這時,天上陰雲越來越濃重,眼看著就要下雨,兩人連忙加快腳步,先各自回家。
雨比想象的來得要急,陳凝還沒到家,豆大的雨點就劈哩啪啦地從天上砸下來,頃刻間就把她身上的衣服澆濕了。
這場雨來得急,去得也很快,陳三叔他們仍然是傍晚時分才出完工回家。到家時,陳三嬸羅潔看到了陳凝掛在晾衣繩上的衣服,知道她回來了,就走到門口去敲門,但敲了一會兒也沒人應。
她心裡沒來由得湧出不安,忙把門推開,一眼就看到陳凝和衣躺在床上,呼吸粗重,臉頰酡紅。
摸了下額頭,燙得嚇人,也不知道陳凝燒多久了。羅潔連忙喊來丈夫,讓他趕緊去請胡大夫。
胡大夫很快就來了,心裡還在狐疑,心想白天陳凝還好好的,怎麼忽然之間就病了呢?
他到的時候,隔壁蘇金萍和季老太太也都在羅潔旁邊陪著。
羅潔在旁邊瞧著胡大夫給陳凝診脈,感覺胡大夫臉色越來越凝重,最後竟像滴了水一樣,心裡不由得有些慌,就問道:“凝丫頭她沒啥大事兒吧?她這到底是什麼病?”
胡大夫放下手指,歎了口氣,稍後才說:“她這是鬱氣攻心,再加上淋了雨,人就扛不住了。”
鬱氣攻心?陳金萍不解地說:“老胡,小凝她有什麼事擱在心裡想不開,能把她憋成這樣?”
胡大夫先給陳凝喂了點退燒藥,然後說:“這事擱誰身上都不好扛,今天就算你們不找我,我本來也要來找你們的。
“胡大夫,小凝怎麼了,她是不是發生什麼事了?”羅潔這幾天下地乾活,也聽說了一些關於伍建設的傳聞,所以她隱約猜到了些什麼。
“確實發生了一些事,這事對凝丫頭來說,可不是小事。”
蘇金萍急了,催道:“到底啥事你倒是趕緊說啊,急死個人了。”
“好好好,我這就說。”胡大夫現在不想跟蘇金萍鬥嘴,就把白天伍建設去祝六家的事說了。
他也特意提了伍建設能幫陳三叔去糧站當保管員的事,說到這裡時,他還特意打量了陳三叔好幾眼。
陳三叔一張臉登時憋得通紅,說:“我可沒想過去當什麼保管員的事兒,這事我一點都不知道。”

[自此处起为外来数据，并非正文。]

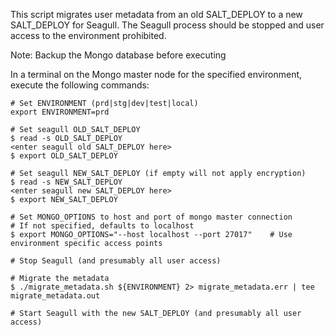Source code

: This script migrates user metadata from an old SALT_DEPLOY to a new SALT_DEPLOY
for Seagull. The Seagull process should be stopped and user access to the
environment prohibited.

Note: Backup the Mongo database before executing

In a terminal on the Mongo master node for the specified environment, execute the following commands:

```
# Set ENVIRONMENT (prd|stg|dev|test|local)
export ENVIRONMENT=prd

# Set seagull OLD_SALT_DEPLOY
$ read -s OLD_SALT_DEPLOY
<enter seagull old SALT_DEPLOY here>
$ export OLD_SALT_DEPLOY

# Set seagull NEW_SALT_DEPLOY (if empty will not apply encryption)
$ read -s NEW_SALT_DEPLOY
<enter seagull new SALT_DEPLOY here>
$ export NEW_SALT_DEPLOY

# Set MONGO_OPTIONS to host and port of mongo master connection
# If not specified, defaults to localhost
$ export MONGO_OPTIONS="--host localhost --port 27017"    # Use environment specific access points

# Stop Seagull (and presumably all user access)

# Migrate the metadata
$ ./migrate_metadata.sh ${ENVIRONMENT} 2> migrate_metadata.err | tee migrate_metadata.out

# Start Seagull with the new SALT_DEPLOY (and presumably all user access)
```

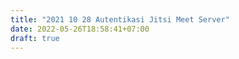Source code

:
 ```yaml
---
title: "2021 10 28 Autentikasi Jitsi Meet Server"
date: 2022-05-26T18:58:41+07:00
draft: true
---
```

蘇金萍聽到這裡,神情複雜地說:“她三叔,你要真能去上糧站上班,那以後日子可就舒服了。”
陳三叔不擅言辭,聽她這麼說,更急了:“那不成了賣孩子了?這種缺德事我可乾不出來。”
胡大夫卻道:“如果你在糧站,對你那兩個兒子以後也有好處,就真沒有點想法?”
羅潔見自己男人憋得詞窮,估計都不知道怎麼說了,就說:“我們兩口子就這種地的命,命裡沒有的強求也求不來。”
“再說這工作就算是成了,也是伍建設給的,他今天能給,哪天不想給了還能收回去。”
“哪有他這麼做事的,太不講究了,人家不願意還威逼利誘的!就憑伍建設今天做的這個事,小凝就不能跟他好!”
季老太太聽完前因後果,再看到陳三叔和羅潔的反應,對這一家人的印象倒是好了不少。